Na esteira do backhaul, as concessionárias aceitaram conectar as
escolas, pois essa foi uma demanda do governo federal, e uma causa na
qual todos se sentiram obrigados a se engajar: “Aceitamos a convocação,
pois sabemos que a banda larga é um instrumento importante para
melhorar a qualidade do ensino, por meio do acesso a conteúdos
educacionais disponíveis na rede e em base de dados especialmente
dedicadas à formação de alunos e professsores. Insvestir na educação
tem de ser um compromisso de todos os brasileiros”, diz Ricardo
Knoepfelmacher, presidente da BrT.

Risco de concentração

Das críticas disparadas pela Pro Teste, uma única tem fundamento. A
preocupação de que o caminho escolhido aumente a dominância das
concessionárias, que já são dominantes no mercado de banda larga em
suas respectivas áreas de concessão, impedindo o desenvolvimento da
competição. Para que outras prestadoras de serviço tenham condições de
comprar capacidade de rede dos backhauls
das concessionárias a valores justos e oferecer a banda larga na última
milha, é preciso que haja controle sobre o preço. Como fazer isso, já
que, até hoje, como argumenta a entidade, a Anatel não criou 
condições para a desagregação das redes, seja através de mecanismos de unbundling ou de venda de capacidade de rede no atacado?
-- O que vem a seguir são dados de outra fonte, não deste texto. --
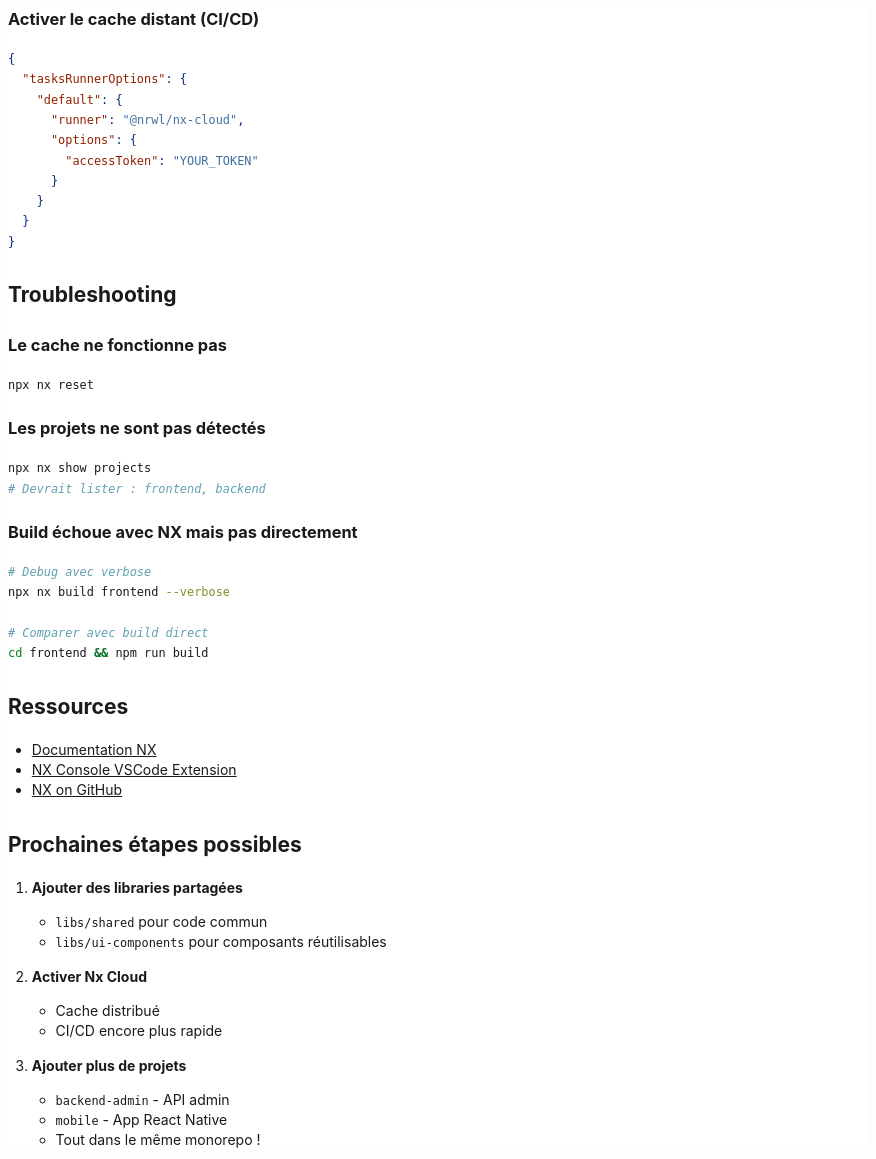 ### Activer le cache distant (CI/CD)

```json
{
  "tasksRunnerOptions": {
    "default": {
      "runner": "@nrwl/nx-cloud",
      "options": {
        "accessToken": "YOUR_TOKEN"
      }
    }
  }
}
```

## Troubleshooting

### Le cache ne fonctionne pas

```bash
npx nx reset
```

### Les projets ne sont pas détectés

```bash
npx nx show projects
# Devrait lister : frontend, backend
```

### Build échoue avec NX mais pas directement

```bash
# Debug avec verbose
npx nx build frontend --verbose

# Comparer avec build direct
cd frontend && npm run build
```

## Ressources

- [Documentation NX](https://nx.dev)
- [NX Console VSCode Extension](https://marketplace.visualstudio.com/items?itemName=nrwl.angular-console)
- [NX on GitHub](https://github.com/nrwl/nx)

## Prochaines étapes possibles

1. **Ajouter des libraries partagées**
   - `libs/shared` pour code commun
   - `libs/ui-components` pour composants réutilisables

2. **Activer Nx Cloud**
   - Cache distribué
   - CI/CD encore plus rapide

3. **Ajouter plus de projets**
   - `backend-admin` - API admin
   - `mobile` - App React Native
   - Tout dans le même monorepo !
O caminho não está definido, mas essa é uma preocupação do governo e da própria Anatel, que tem feito mea culpa
da ineficiência de suas medidas destinadas a permitir o uso da
infra-estrutura das concessionárias ou de empresas com significativo
poder de mercado por outros competidores. Uma das hipóteses, que deverá
integrar o pacote de medidas do Plano Geral de Atualização do Marco
Regulatório, é a criação de tarifas para a conexão desse backhaul,
que deverá permitir às pequenas empresas locais contratarem conexões a
preço justo. Com isso, poderão ampliar a oferta de banda larga na
última milha para diferentes comunidades, competindo inclusive com as
concessionárias. A expansão do backhaul, como meta de
universalização e ativos que são reversíveis à União, será feita com
recursos das concessionárias. Fazer essa expansão por meio de parcerias
público-privadas, alternativa defendida pela Pro Teste, seria gastar
inadequadamente recursos públicos.

Nas escolas

O programa de Banda Larga nas Escolas, lançado em abril pelo governo
federal, vai atender, até dezembro de 2010, 56.685 escolas públicas
urbanas de ensino médio e fundamental. A conexão será provida
gratuitamente pelas concessionárias de telefonia fixa pelo menos até
dezembro de 2025, quando terminam os atuais contratos de concessão.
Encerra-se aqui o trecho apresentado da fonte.